It is no surprise that car companies are limiting their FFV fleet. It cost to much to certify and they get little benefit other than a small percentage of customers so motivated to shop for them. As we have often posted, the hardware and software for high ethanol vehicle fleet is but a few hundred dollars at most. The value to public and national security, if we had a international crisis of petrol supply would be tremendous.

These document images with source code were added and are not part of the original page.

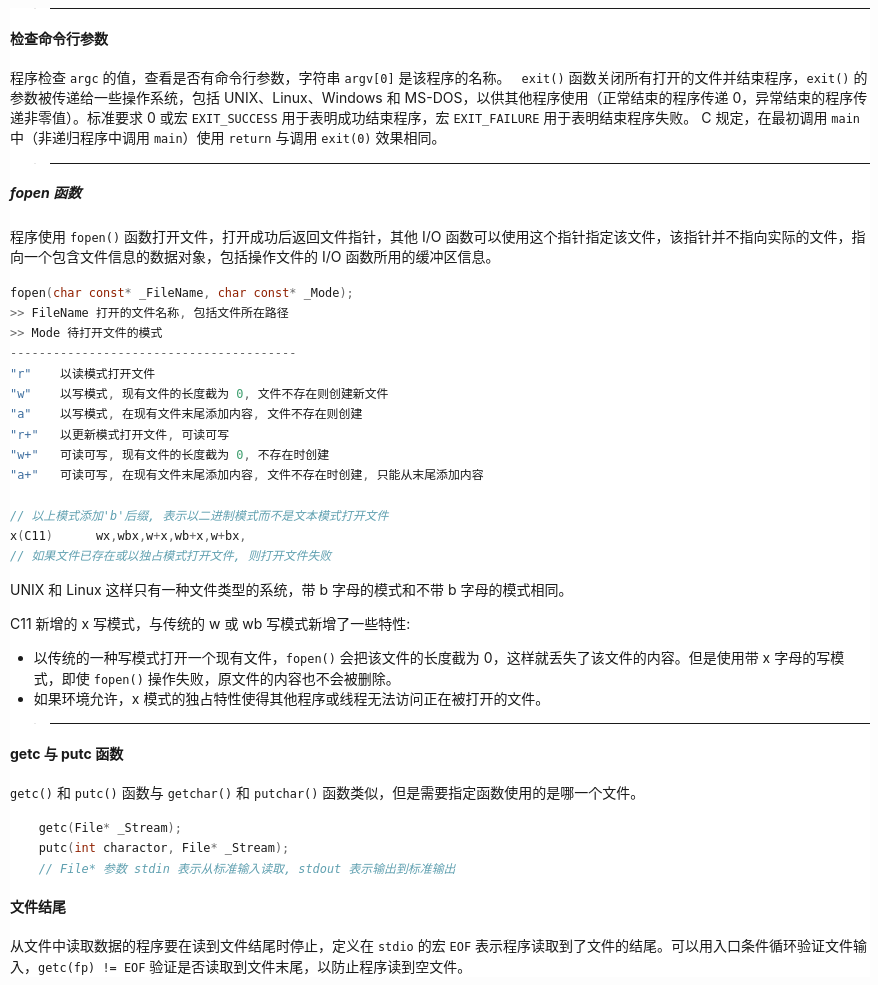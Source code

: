 >---

#### 检查命令行参数

 程序检查 ```argc``` 的值，查看是否有命令行参数，字符串 ```argv[0]``` 是该程序的名称。
 ` exit()` 函数关闭所有打开的文件并结束程序，```exit()``` 的参数被传递给一些操作系统，包括 UNIX、Linux、Windows 和 MS-DOS，以供其他程序使用（正常结束的程序传递 0，异常结束的程序传递非零值）。标准要求 0 或宏 ```EXIT_SUCCESS``` 用于表明成功结束程序，宏 ```EXIT_FAILURE``` 用于表明结束程序失败。
 C 规定，在最初调用 ```main``` 中（非递归程序中调用 ```main```）使用 ```return``` 与调用 ```exit(0)``` 效果相同。

>---

##### *fopen 函数*

 程序使用 ```fopen()``` 函数打开文件，打开成功后返回文件指针，其他 I/O 函数可以使用这个指针指定该文件，该指针并不指向实际的文件，指向一个包含文件信息的数据对象，包括操作文件的 I/O 函数所用的缓冲区信息。

```c
fopen(char const* _FileName, char const* _Mode);
>> FileName 打开的文件名称, 包括文件所在路径
>> Mode 待打开文件的模式
----------------------------------------
"r"    以读模式打开文件
"w"    以写模式, 现有文件的长度截为 0, 文件不存在则创建新文件
"a"    以写模式, 在现有文件末尾添加内容, 文件不存在则创建
"r+"   以更新模式打开文件, 可读可写
"w+"   可读可写, 现有文件的长度截为 0, 不存在时创建
"a+"   可读可写, 在现有文件末尾添加内容, 文件不存在时创建, 只能从末尾添加内容
    
// 以上模式添加'b'后缀, 表示以二进制模式而不是文本模式打开文件
x(C11)		wx,wbx,w+x,wb+x,w+bx, 
// 如果文件已存在或以独占模式打开文件, 则打开文件失败
```

 UNIX 和 Linux 这样只有一种文件类型的系统，带 b 字母的模式和不带 b 字母的模式相同。

 C11 新增的 x 写模式，与传统的 w 或 wb 写模式新增了一些特性:
  - 以传统的一种写模式打开一个现有文件，```fopen()``` 会把该文件的长度截为 0，这样就丢失了该文件的内容。但是使用带 x 字母的写模式，即使 ```fopen()``` 操作失败，原文件的内容也不会被删除。
  - 如果环境允许，x 模式的独占特性使得其他程序或线程无法访问正在被打开的文件。

>---

#### getc 与 putc 函数

 `getc()` 和 ```putc()``` 函数与 ```getchar()``` 和 ```putchar()``` 函数类似，但是需要指定函数使用的是哪一个文件。

```c
    getc(File* _Stream);
    putc(int charactor, File* _Stream);
    // File* 参数 stdin 表示从标准输入读取, stdout 表示输出到标准输出
```

#### 文件结尾

 从文件中读取数据的程序要在读到文件结尾时停止，定义在 ```stdio``` 的宏 ```EOF``` 表示程序读取到了文件的结尾。可以用入口条件循环验证文件输入，```getc(fp) != EOF``` 验证是否读取到文件末尾，以防止程序读到空文件。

The publicity, penalties, and recall cost to automotive car manufacturers, if some defect found upon switching fuels would indeed be a mighty concern. The problem is the potential to do environmental harm if such a event happened may be minimal as compared to avoiding the FFV fleet manufacture. Meaning it may be insanity to spend so much wealth on taking the fly poop out of pepper. We have no sensibility upon EPA on the greater good. They see themselves as merely a controlling agency and to generate hoops in which they can tyrant rule. Not a good cooperative agency that works to minimize cost and maximize benefit to citizens or the environment. Actually, these types of agencies that propagate laws per administration authority probably not constitutional. Only Congress can make such laws and they would never be able to implement, but basic rules and enforce them. That is supposed to be the American way to avoid bloat of federal regulations that propel employment by ever increasing jungle of complex regs. The way to avoid picking out the fly poop mentality.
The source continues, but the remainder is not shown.